Una de las características principales del hombre es su capacidad de comunicación. Los seres humanos creamos y usamos lenguajes para comunicar lo que somos y lo que sentimos.

Uno de los lenguajes más poderosos para comunicar nuestras emociones es el arte. Las disciplinas artísticas, desde la música hasta el cine, son un sistema para transmitir sentimientos e información.

El lenguaje artístico se refiere a los códigos comunicativos que un artista usa para transmitir su mensaje.

Parte de ese mensaje es estético, pero también debe provocar sentimientos, reflexión y otras interpretaciones consideradas por el autor. Esto lo entendía muy bien Rafael Gómez “el Gallo” cuando dijo que “el toreo es tener un misterio que decir y decirlo”.

La frase de El Gallo es muy poderosa. Habla del espíritu del artista, de lo que lleva por dentro. Pero eso no es suficiente, es necesario expresarlo.

Beethoven coincide al señalar: “Lo que tengo en mi corazón y en mi alma debe encontrar una salida. Esa es la razón de la música”.

Podemos pensar en tres niveles de percepción del lenguaje artístico. El primero es el encargado de llamar la atención.
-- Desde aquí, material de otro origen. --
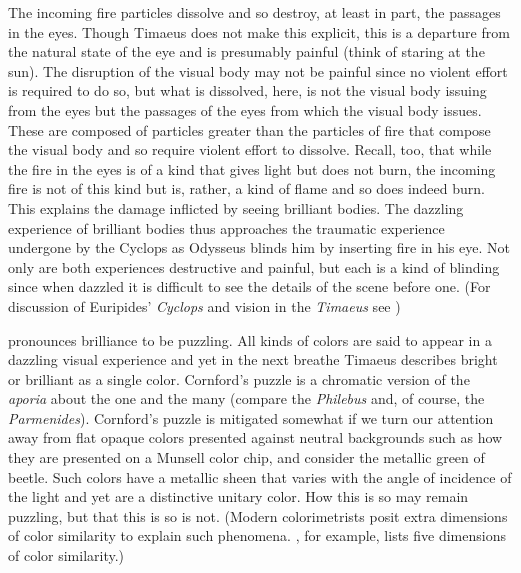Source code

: The incoming fire particles dissolve and so destroy, at least in part, the passages in the eyes. Though Timaeus does not make this explicit, this is a departure from the natural state of the eye and is presumably painful (think of staring at the sun). The disruption of the visual body may not be painful since no violent effort is required to do so, but what is dissolved, here, is not the visual body issuing from the eyes but the passages of the eyes from which the visual body issues. These are composed of particles greater than the particles of fire that compose the visual body and so require violent effort to dissolve. Recall, too, that while the fire in the eyes is of a kind that gives light but does not burn, the incoming fire is not of this kind but is, rather, a kind of flame and so does indeed burn. This explains the damage inflicted by seeing brilliant bodies. The dazzling experience of brilliant bodies thus approaches the traumatic experience undergone by the Cyclops as Odysseus blinds him by inserting fire in his eye. Not only are both experiences destructive and painful, but each is a kind of blinding since when dazzled it is difficult to see the details of the scene before one. (For discussion of Euripides' \emph{Cyclops} and vision in the \emph{Timaeus} see \citealt[114]{Johansen:2004dx})

\citet[277--8]{Cornford:1935fk} pronounces brilliance to be puzzling. All kinds of colors are said to appear in a dazzling visual experience and yet in the next breathe Timaeus describes bright or brilliant as a single color. Cornford's puzzle is a chromatic version of the \emph{aporia} about the one and the many (compare the \emph{Philebus} and, of course, the \emph{Parmenides}). Cornford's puzzle is mitigated somewhat if we turn our attention away from flat opaque colors presented against neutral backgrounds such as how they are presented on a Munsell color chip, and consider the metallic green of beetle. Such colors have a metallic sheen that varies with the angle of incidence of the light and yet are a distinctive unitary color. How this is so may remain puzzling, but that this is so is not. (Modern colorimetrists posit extra dimensions of color similarity to explain such phenomena. \citealt{Fairchild:2005vd}, for example, lists five dimensions of color similarity.)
El artista necesita se intente entender ese misterio que quiere comunicarnos.

En una corrida de toros nos atrae el ambiente, los colores y los sonidos. El torero debe hacer que nos enfoquemos en su proceso creativo, en la transformación de la acometividad del toro en algo estético.
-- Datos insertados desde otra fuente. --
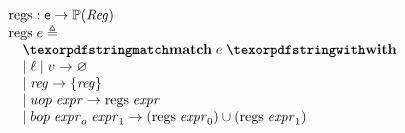 \[
\inarr{
  \regs : \Expr \rightarrow \Pset(\Reg) \\
  \regs \; e \defeq \\
  \quad \kw{match} \; e \; \kw{with} \\
  \quad | \; \loc \; | \; \val \rightarrow \emptyset \\
  \quad | \; \reg \rightarrow \{\reg\} \\
  \quad | \; uop \; \expr \rightarrow \regs \; \expr \\
  \quad | \; bop \; \expr_o \; \expr_1 \rightarrow (\regs \; \expr_0) \cup (\regs \; \expr_1) \\
}\]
El segundo nivel se hace inconscientemente.  El observador contempla o escucha la obra y establece analogías en su mente.

Roger Scruton lo ilustra con un ejemplo musical: mientras que los sonidos como hecho físico pertenecen al territorio de la materia, para convertirse en música necesitan de la metáfora, porque es el símbolo o la alegoría la que define el objeto intencional de la experiencia artística.
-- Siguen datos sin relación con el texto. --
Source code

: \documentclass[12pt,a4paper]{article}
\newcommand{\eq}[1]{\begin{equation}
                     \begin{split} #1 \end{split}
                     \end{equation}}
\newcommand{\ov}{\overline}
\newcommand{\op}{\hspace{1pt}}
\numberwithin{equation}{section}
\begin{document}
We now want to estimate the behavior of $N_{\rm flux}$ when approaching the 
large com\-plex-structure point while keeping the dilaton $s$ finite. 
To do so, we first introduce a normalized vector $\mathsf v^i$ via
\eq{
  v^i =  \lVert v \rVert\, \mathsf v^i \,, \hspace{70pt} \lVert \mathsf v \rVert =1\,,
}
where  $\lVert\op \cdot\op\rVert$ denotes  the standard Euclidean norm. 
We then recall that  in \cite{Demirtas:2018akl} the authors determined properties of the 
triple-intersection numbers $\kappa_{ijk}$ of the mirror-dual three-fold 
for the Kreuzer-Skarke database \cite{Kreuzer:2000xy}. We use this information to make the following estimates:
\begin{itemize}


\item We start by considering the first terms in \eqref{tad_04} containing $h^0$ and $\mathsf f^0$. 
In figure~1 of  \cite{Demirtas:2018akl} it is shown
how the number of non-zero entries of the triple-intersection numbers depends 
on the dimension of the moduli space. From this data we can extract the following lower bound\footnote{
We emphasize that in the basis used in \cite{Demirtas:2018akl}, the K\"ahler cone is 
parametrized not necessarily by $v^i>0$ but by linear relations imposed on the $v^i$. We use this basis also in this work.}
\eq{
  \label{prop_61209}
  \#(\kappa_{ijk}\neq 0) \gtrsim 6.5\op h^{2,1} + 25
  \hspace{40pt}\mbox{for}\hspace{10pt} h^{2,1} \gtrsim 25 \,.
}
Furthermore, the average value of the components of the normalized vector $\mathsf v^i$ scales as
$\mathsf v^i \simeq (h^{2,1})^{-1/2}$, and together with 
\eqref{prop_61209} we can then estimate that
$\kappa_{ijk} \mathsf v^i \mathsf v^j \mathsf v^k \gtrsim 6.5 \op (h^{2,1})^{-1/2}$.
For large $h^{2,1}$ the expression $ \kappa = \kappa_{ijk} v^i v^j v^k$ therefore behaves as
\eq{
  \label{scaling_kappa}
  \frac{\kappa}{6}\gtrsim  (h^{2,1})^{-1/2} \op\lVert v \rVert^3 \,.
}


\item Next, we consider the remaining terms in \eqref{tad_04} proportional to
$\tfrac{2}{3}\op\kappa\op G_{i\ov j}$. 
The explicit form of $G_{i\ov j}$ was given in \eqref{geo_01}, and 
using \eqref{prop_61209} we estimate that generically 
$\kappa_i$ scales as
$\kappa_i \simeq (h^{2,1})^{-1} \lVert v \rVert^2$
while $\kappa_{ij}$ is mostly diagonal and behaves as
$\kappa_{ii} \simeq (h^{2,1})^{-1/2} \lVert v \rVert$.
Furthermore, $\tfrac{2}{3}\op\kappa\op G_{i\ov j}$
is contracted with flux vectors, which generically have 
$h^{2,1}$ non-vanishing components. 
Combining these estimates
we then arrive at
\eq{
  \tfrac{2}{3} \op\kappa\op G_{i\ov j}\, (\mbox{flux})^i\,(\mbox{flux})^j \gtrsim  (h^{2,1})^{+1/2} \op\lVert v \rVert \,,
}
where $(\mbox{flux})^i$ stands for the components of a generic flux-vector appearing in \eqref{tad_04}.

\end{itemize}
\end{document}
Los sonidos pertenecen al orden de la corporalidad material, la música –o cualquier otra expresión artística-- al fenómeno como apariencia o manifestación de algo.

Cuando los dos primeros niveles de percepción han sido exitosos, en el tercer nivel se establece una especie de diálogo entre el receptor y el autor.

El aficionado a los toros se compenetra en la faena y se convierte en parte de la obra de arte.

Para Beethoven, la música debía hacer brotar la sangre del corazón del hombre y las lágrimas de los ojos de la mujer. David Silveti lograba tal comunicación con los aficionados que potenciaba lo que decía Beethoven.

Recuerdo al Rey David vestido de tabaco y oro la tarde del 27 de enero de 1991. Presumido de la Gloria era un toro agarrado al piso. Silveti se colocó en terrenos comprometidos.

Después de un pase muy ajustado fue prendido aparatosamente. David se levantó sin verse la taleguilla que estaba desecha. Le instrumentó un natural terso, largo, casi en cámara lenta.

Se cruzó para ponerse aún más cerca de los pitones y ejecutarle otro natural rematado con un pase de pecho. Levantó la cara y, conmovido, comenzó a llorar. La plaza estaba enloquecida. Muchos atónitos, sollozábamos con él.

El filósofo polaco Władysław Tatarkiewicz decía que “el arte es una actividad humana consciente, capaz de reproducir cosas, construir formas o expresar experiencias, si el producto de esta reproducción, construcción o experiencias puede deleitar, emocionar o producir un choque”.

Estas actividades, que en la tauromaquia —al estar presentes la vida y la muerte— alcanzan su expresión máxima, son lo que nos hace humanos.